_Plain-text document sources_
Segment Open

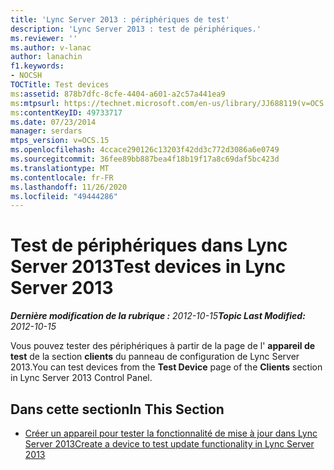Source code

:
 ```yaml
---
title: 'Lync Server 2013 : périphériques de test'
description: 'Lync Server 2013 : test de périphériques.'
ms.reviewer: ''
ms.author: v-lanac
author: lanachin
f1.keywords:
- NOCSH
TOCTitle: Test devices
ms:assetid: 878b7dfc-8cfe-4404-a601-a2c57a441ea9
ms:mtpsurl: https://technet.microsoft.com/en-us/library/JJ688119(v=OCS.15)
ms:contentKeyID: 49733717
ms.date: 07/23/2014
manager: serdars
mtps_version: v=OCS.15
ms.openlocfilehash: 4ccace290126c13203f42dd3c772d3086a6e0749
ms.sourcegitcommit: 36fee89bb887bea4f18b19f17a8c69daf5bc423d
ms.translationtype: MT
ms.contentlocale: fr-FR
ms.lasthandoff: 11/26/2020
ms.locfileid: "49444286"
---
```

# <a name="test-devices-in-lync-server-2013"></a><span data-ttu-id="7ede0-103">Test de périphériques dans Lync Server 2013</span><span class="sxs-lookup"><span data-stu-id="7ede0-103">Test devices in Lync Server 2013</span></span>

<div data-xmlns="http://www.w3.org/1999/xhtml">

<div class="topic" data-xmlns="http://www.w3.org/1999/xhtml" data-msxsl="urn:schemas-microsoft-com:xslt" data-cs="https://msdn.microsoft.com/">

<div data-asp="https://msdn2.microsoft.com/asp">



</div>

<div id="mainSection">

<div id="mainBody"><span data-ttu-id="7ede0-104">

<span> </span></span><span class="sxs-lookup"><span data-stu-id="7ede0-104">

<span> </span></span></span>

<span data-ttu-id="7ede0-105">_**Dernière modification de la rubrique :** 2012-10-15_</span><span class="sxs-lookup"><span data-stu-id="7ede0-105">_**Topic Last Modified:** 2012-10-15_</span></span>

<span data-ttu-id="7ede0-106">Vous pouvez tester des périphériques à partir de la page de l' **appareil de test** de la section **clients** du panneau de configuration de Lync Server 2013.</span><span class="sxs-lookup"><span data-stu-id="7ede0-106">You can test devices from the **Test Device** page of the **Clients** section in Lync Server 2013 Control Panel.</span></span>

<div>

## <a name="in-this-section"></a><span data-ttu-id="7ede0-107">Dans cette section</span><span class="sxs-lookup"><span data-stu-id="7ede0-107">In This Section</span></span>

  - [<span data-ttu-id="7ede0-108">Créer un appareil pour tester la fonctionnalité de mise à jour dans Lync Server 2013</span><span class="sxs-lookup"><span data-stu-id="7ede0-108">Create a device to test update functionality in Lync Server 2013</span></span>](lync-server-2013-create-a-device-to-test-update-functionality.md)

<span data-ttu-id="7ede0-109"></div>

</div>

<span> </span>

</div>

</div>

</span><span class="sxs-lookup"><span data-stu-id="7ede0-109"></div>

</div>

<span> </span>

</div>

</div>

</span></span></div>

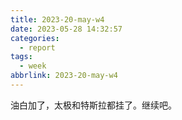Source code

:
 ```yaml
---
title: 2023-20-may-w4
date: 2023-05-28 14:32:57
categories:
  - report
tags:
  - week
abbrlink: 2023-20-may-w4
---
```


油白加了，太极和特斯拉都挂了。继续吧。
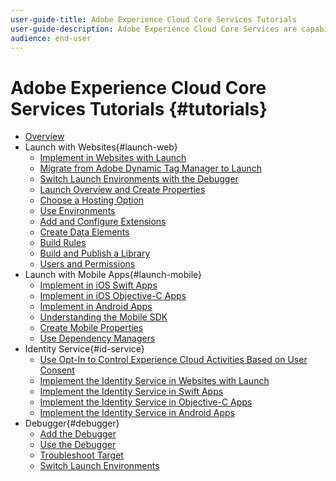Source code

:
 ```yaml
---
user-guide-title: Adobe Experience Cloud Core Services Tutorials
user-guide-description: Adobe Experience Cloud Core Services are capabilities provided to Experience Cloud customers to help them implement and get maximum value from their licensed solutions. Use these videos and tutorials to learn the many Core Services.
audience: end-user
---
```


# Adobe Experience Cloud Core Services Tutorials {#tutorials}

+ [Overview](../overview.md)
+ Launch with Websites{#launch-web}
  + [Implement in Websites with Launch](https://docs.adobe.com/content/help/en/core-services-learn/implementing-in-websites-with-launch/index.html)
  + [Migrate from Adobe Dynamic Tag Manager to Launch](../launch-web/migrate-from-dynamic-tag-manager-to-launch.md)
  + [Switch Launch Environments with the Debugger](https://docs.adobe.com/content/help/en/core-services-learn/implementing-in-websites-with-launch/configure-launch/launch-switch-environments.html)
  + [Launch Overview and Create Properties](../launch-web/launch-overview-and-creating-properties.md)
  + [Choose a Hosting Option](../launch-web/choosing-a-hosting-option-in-launch.md)
  + [Use Environments](../launch-web/using-environments-in-launch.md)
  + [Add and Configure Extensions](../launch-web/adding-and-configuring-launch-extensions.md)
  + [Create Data Elements](../launch-web/creating-data-elements-in-launch.md)
  + [Build Rules](../launch-web/building-rules-in-launch.md)
  + [Build and Publish a Library](../launch-web/building-and-publishing-a-library-in-launch.md)
  + [Users and Permissions](../launch-web/launch-users-and-permissions.md)
+ Launch with Mobile Apps{#launch-mobile}
  + [Implement in iOS Swift Apps](https://docs.adobe.com/content/help/en/core-services-learn/implementing-in-mobile-ios-swift-apps-with-launch/index.html)
  + [Implement in iOS Objective-C Apps](https://docs.adobe.com/content/help/en/core-services-learn/implementing-in-mobile-ios-objective-c-apps-with-launch/index.html)
  + [Implement in Android Apps](https://docs.adobe.com/content/help/en/core-services-learn/implementing-in-mobile-android-apps-with-launch/index.html)
  + [Understanding the Mobile SDK](../launch-mobile/understanding-the-mobile-sdks.md)
  + [Create Mobile Properties](../launch-mobile/create-mobile-properties-in-launch.md)
  + [Use Dependency Managers](../launch-mobile/use-dependency-managers-with-mobile-sdk.md)
+ Identity Service{#id-service}
  + [Use Opt-In to Control Experience Cloud Activities Based on User Consent](../id-service/use-opt-in-to-control-experience-cloud-activities-based-on-user-consent.md)
  + [Implement the Identity Service in Websites with Launch](https://docs.adobe.com/content/help/en/core-services-learn/implementing-in-websites-with-launch/implement-solutions/id-service.html)
  + [Implement the Identity Service in Swift Apps](https://docs.adobe.com/content/help/en/core-services-learn/implementing-in-mobile-ios-swift-apps-with-launch/implement-solutions/id-service.html)
  + [Implement the Identity Service in Objective-C Apps](https://docs.adobe.com/content/help/en/core-services-learn/implementing-in-mobile-ios-objective-c-apps-with-launch/implement-solutions/id-service.html)
  + [Implement the Identity Service in Android Apps](https://docs.adobe.com/content/help/en/core-services-learn/implementing-in-mobile-android-apps-with-launch/implement-solutions/id-service.html)
+ Debugger{#debugger}
  + [Add the Debugger](../debugger/add-the-extension.md)
  + [Use the Debugger](../debugger/use-the-experience-cloud-debugger.md)
  + [Troubleshoot Target](https://docs.adobe.com/content/help/en/target-learn/tutorials/troubleshooting/troubleshoot-with-the-experience-cloud-debugger.html)
  + [Switch Launch Environments](https://docs.adobe.com/content/help/en/core-services-learn/implementing-in-websites-with-launch/configure-launch/launch-switch-environments.html)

Segment Closed

_TRY IT_
Every line of the records in which the string "swift" is found should be counted, and only the count returned.

_ANSWER FOR THIS EXERCISE_
2